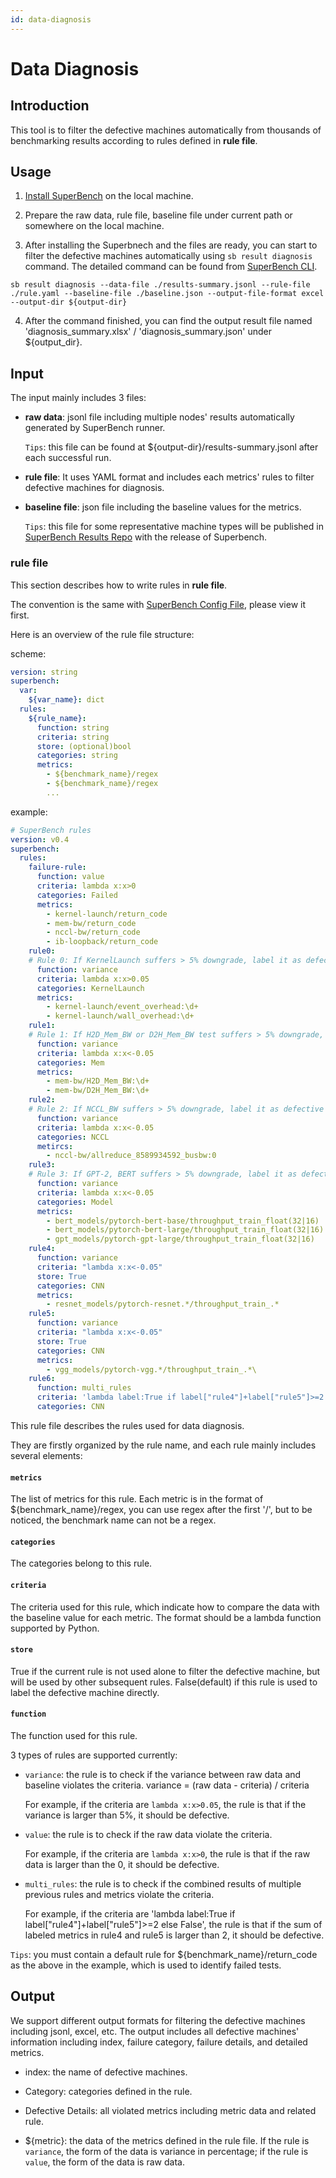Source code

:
 ```yaml
---
id: data-diagnosis
---
```


# Data Diagnosis

## Introduction

This tool is to filter the defective machines automatically from thousands of benchmarking results according to rules defined in **rule file**.

## Usage

1. [Install SuperBench](../getting-started/installation) on the local machine.

2. Prepare the raw data, rule file, baseline file under current path or somewhere on the local machine.

3. After installing the Superbnech and the files are ready, you can start to filter the defective machines automatically using  `sb result diagnosis` command. The detailed command can be found from [SuperBench CLI](../cli).

  ```
  sb result diagnosis --data-file ./results-summary.jsonl --rule-file ./rule.yaml --baseline-file ./baseline.json --output-file-format excel --output-dir ${output-dir}
  ```

4. After the command finished, you can find the output result file named 'diagnosis_summary.xlsx' / 'diagnosis_summary.json' under ${output_dir}.

## Input

The input mainly includes 3 files:

 - **raw data**: jsonl file including multiple nodes' results automatically generated by SuperBench runner.

    `Tips`: this file can be found at ${output-dir}/results-summary.jsonl after each successful run.

 - **rule file**: It uses YAML format and includes each metrics' rules to filter defective machines for diagnosis.

 - **baseline file**: json file including the baseline values for the metrics.

    `Tips`: this file for some representative machine types will be published in [SuperBench Results Repo](https://github.com/microsoft/superbench-results/tree/main) with the release of Superbench.

### rule file

This section describes how to write rules in **rule file**.

The convention is the same with [SuperBench Config File](https://microsoft.github.io/superbenchmark/docs/superbench-config), please view it first.

Here is an overview of the rule file structure:

scheme:
```yaml
version: string
superbench:
  var:
    ${var_name}: dict
  rules:
    ${rule_name}:
      function: string
      criteria: string
      store: (optional)bool
      categories: string
      metrics:
        - ${benchmark_name}/regex
        - ${benchmark_name}/regex
        ...
```

example:
```yaml
# SuperBench rules
version: v0.4
superbench:
  rules:
    failure-rule:
      function: value
      criteria: lambda x:x>0
      categories: Failed
      metrics:
        - kernel-launch/return_code
        - mem-bw/return_code
        - nccl-bw/return_code
        - ib-loopback/return_code
    rule0:
    # Rule 0: If KernelLaunch suffers > 5% downgrade, label it as defective
      function: variance
      criteria: lambda x:x>0.05
      categories: KernelLaunch
      metrics:
        - kernel-launch/event_overhead:\d+
        - kernel-launch/wall_overhead:\d+
    rule1:
    # Rule 1: If H2D_Mem_BW or D2H_Mem_BW test suffers > 5% downgrade, label it as defective
      function: variance
      criteria: lambda x:x<-0.05
      categories: Mem
      metrics:
        - mem-bw/H2D_Mem_BW:\d+
        - mem-bw/D2H_Mem_BW:\d+
    rule2:
    # Rule 2: If NCCL_BW suffers > 5% downgrade, label it as defective
      function: variance
      criteria: lambda x:x<-0.05
      categories: NCCL
      metircs:
        - nccl-bw/allreduce_8589934592_busbw:0
    rule3:
    # Rule 3: If GPT-2, BERT suffers > 5% downgrade, label it as defective
      function: variance
      criteria: lambda x:x<-0.05
      categories: Model
      metrics:
        - bert_models/pytorch-bert-base/throughput_train_float(32|16)
        - bert_models/pytorch-bert-large/throughput_train_float(32|16)
        - gpt_models/pytorch-gpt-large/throughput_train_float(32|16)
    rule4:
      function: variance
      criteria: "lambda x:x<-0.05"
      store: True
      categories: CNN
      metrics:
        - resnet_models/pytorch-resnet.*/throughput_train_.*
    rule5:
      function: variance
      criteria: "lambda x:x<-0.05"
      store: True
      categories: CNN
      metrics:
        - vgg_models/pytorch-vgg.*/throughput_train_.*\
    rule6:
      function: multi_rules
      criteria: 'lambda label:True if label["rule4"]+label["rule5"]>=2 else False'
      categories: CNN
```

This rule file describes the rules used for data diagnosis.

They are firstly organized by the rule name, and each rule mainly includes several elements:

#### `metrics`

The list of metrics for this rule. Each metric is in the format of ${benchmark_name}/regex, you can use regex after the first '/', but to be noticed, the benchmark name can not be a regex.

#### `categories`

The categories belong to this rule.

#### `criteria`

The criteria used for this rule, which indicate how to compare the data with the baseline value for each metric. The format should be a lambda function supported by Python.

#### `store`

True if the current rule is not used alone to filter the defective machine, but will be used by other subsequent rules. False(default) if this rule is used to label the defective machine directly.

#### `function`

The function used for this rule.

3 types of rules are supported currently:

- `variance`: the rule is to check if the variance between raw data and baseline violates the criteria. variance = (raw data - criteria) / criteria

  For example, if the criteria are `lambda x:x>0.05`, the rule is that if the variance is larger than 5%, it should be defective.

- `value`: the rule is to check if the raw data violate the criteria.

  For example, if the criteria are `lambda x:x>0`, the rule is that if the raw data is larger than the 0, it should be defective.

- `multi_rules`: the rule is to check if the combined results of multiple previous rules and metrics violate the criteria.

  For example, if the criteria are 'lambda label:True if label["rule4"]+label["rule5"]>=2 else False', the rule is that if the sum of labeled metrics in rule4 and rule5 is larger than 2, it should be defective.

`Tips`: you must contain a default rule for ${benchmark_name}/return_code as the above in the example, which is used to identify failed tests.

## Output

We support different output formats for filtering the defective machines including jsonl, excel, etc. The output includes all defective machines' information including index, failure category, failure details, and detailed metrics.

- index: the name of defective machines.

- Category: categories defined in the rule.

- Defective Details: all violated metrics including metric data and related rule.

- ${metric}: the data of the metrics defined in the rule file. If the rule is `variance`, the form of the data is variance in percentage; if the rule is `value`, the form of the data is raw data.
++++++++
> Instructions for the task:
Please reprint the whole listing exactly and omit its pictures.

> Answer below:
Source code

:
 ```yaml
---
id: data-diagnosis
---
```


# Data Diagnosis

## Introduction

This tool is to filter the defective machines automatically from thousands of benchmarking results according to rules defined in **rule file**.

## Usage

1. [Install SuperBench](../getting-started/installation) on the local machine.

2. Prepare the raw data, rule file, baseline file under current path or somewhere on the local machine.

3. After installing the Superbnech and the files are ready, you can start to filter the defective machines automatically using  `sb result diagnosis` command. The detailed command can be found from [SuperBench CLI](../cli).

  ```
  sb result diagnosis --data-file ./results-summary.jsonl --rule-file ./rule.yaml --baseline-file ./baseline.json --output-file-format excel --output-dir ${output-dir}
  ```

4. After the command finished, you can find the output result file named 'diagnosis_summary.xlsx' / 'diagnosis_summary.json' under ${output_dir}.

## Input

The input mainly includes 3 files:

 - **raw data**: jsonl file including multiple nodes' results automatically generated by SuperBench runner.

    `Tips`: this file can be found at ${output-dir}/results-summary.jsonl after each successful run.

 - **rule file**: It uses YAML format and includes each metrics' rules to filter defective machines for diagnosis.

 - **baseline file**: json file including the baseline values for the metrics.

    `Tips`: this file for some representative machine types will be published in [SuperBench Results Repo](https://github.com/microsoft/superbench-results/tree/main) with the release of Superbench.

### rule file

This section describes how to write rules in **rule file**.

The convention is the same with [SuperBench Config File](https://microsoft.github.io/superbenchmark/docs/superbench-config), please view it first.

Here is an overview of the rule file structure:

scheme:
```yaml
version: string
superbench:
  var:
    ${var_name}: dict
  rules:
    ${rule_name}:
      function: string
      criteria: string
      store: (optional)bool
      categories: string
      metrics:
        - ${benchmark_name}/regex
        - ${benchmark_name}/regex
        ...
```

example:
```yaml
# SuperBench rules
version: v0.4
superbench:
  rules:
    failure-rule:
      function: value
      criteria: lambda x:x>0
      categories: Failed
      metrics:
        - kernel-launch/return_code
        - mem-bw/return_code
        - nccl-bw/return_code
        - ib-loopback/return_code
    rule0:
    # Rule 0: If KernelLaunch suffers > 5% downgrade, label it as defective
      function: variance
      criteria: lambda x:x>0.05
      categories: KernelLaunch
      metrics:
        - kernel-launch/event_overhead:\d+
        - kernel-launch/wall_overhead:\d+
    rule1:
    # Rule 1: If H2D_Mem_BW or D2H_Mem_BW test suffers > 5% downgrade, label it as defective
      function: variance
      criteria: lambda x:x<-0.05
      categories: Mem
      metrics:
        - mem-bw/H2D_Mem_BW:\d+
        - mem-bw/D2H_Mem_BW:\d+
    rule2:
    # Rule 2: If NCCL_BW suffers > 5% downgrade, label it as defective
      function: variance
      criteria: lambda x:x<-0.05
      categories: NCCL
      metircs:
        - nccl-bw/allreduce_8589934592_busbw:0
    rule3:
    # Rule 3: If GPT-2, BERT suffers > 5% downgrade, label it as defective
      function: variance
      criteria: lambda x:x<-0.05
      categories: Model
      metrics:
        - bert_models/pytorch-bert-base/throughput_train_float(32|16)
        - bert_models/pytorch-bert-large/throughput_train_float(32|16)
        - gpt_models/pytorch-gpt-large/throughput_train_float(32|16)
    rule4:
      function: variance
      criteria: "lambda x:x<-0.05"
      store: True
      categories: CNN
      metrics:
        - resnet_models/pytorch-resnet.*/throughput_train_.*
    rule5:
      function: variance
      criteria: "lambda x:x<-0.05"
      store: True
      categories: CNN
      metrics:
        - vgg_models/pytorch-vgg.*/throughput_train_.*\
    rule6:
      function: multi_rules
      criteria: 'lambda label:True if label["rule4"]+label["rule5"]>=2 else False'
      categories: CNN
```

This rule file describes the rules used for data diagnosis.

They are firstly organized by the rule name, and each rule mainly includes several elements:

#### `metrics`

The list of metrics for this rule. Each metric is in the format of ${benchmark_name}/regex, you can use regex after the first '/', but to be noticed, the benchmark name can not be a regex.

#### `categories`

The categories belong to this rule.

#### `criteria`

The criteria used for this rule, which indicate how to compare the data with the baseline value for each metric. The format should be a lambda function supported by Python.

#### `store`

True if the current rule is not used alone to filter the defective machine, but will be used by other subsequent rules. False(default) if this rule is used to label the defective machine directly.

#### `function`

The function used for this rule.

3 types of rules are supported currently:

- `variance`: the rule is to check if the variance between raw data and baseline violates the criteria. variance = (raw data - criteria) / criteria

  For example, if the criteria are `lambda x:x>0.05`, the rule is that if the variance is larger than 5%, it should be defective.

- `value`: the rule is to check if the raw data violate the criteria.

  For example, if the criteria are `lambda x:x>0`, the rule is that if the raw data is larger than the 0, it should be defective.

- `multi_rules`: the rule is to check if the combined results of multiple previous rules and metrics violate the criteria.

  For example, if the criteria are 'lambda label:True if label["rule4"]+label["rule5"]>=2 else False', the rule is that if the sum of labeled metrics in rule4 and rule5 is larger than 2, it should be defective.

`Tips`: you must contain a default rule for ${benchmark_name}/return_code as the above in the example, which is used to identify failed tests.

## Output

We support different output formats for filtering the defective machines including jsonl, excel, etc. The output includes all defective machines' information including index, failure category, failure details, and detailed metrics.

- index: the name of defective machines.

- Category: categories defined in the rule.

- Defective Details: all violated metrics including metric data and related rule.

- ${metric}: the data of the metrics defined in the rule file. If the rule is `variance`, the form of the data is variance in percentage; if the rule is `value`, the form of the data is raw data.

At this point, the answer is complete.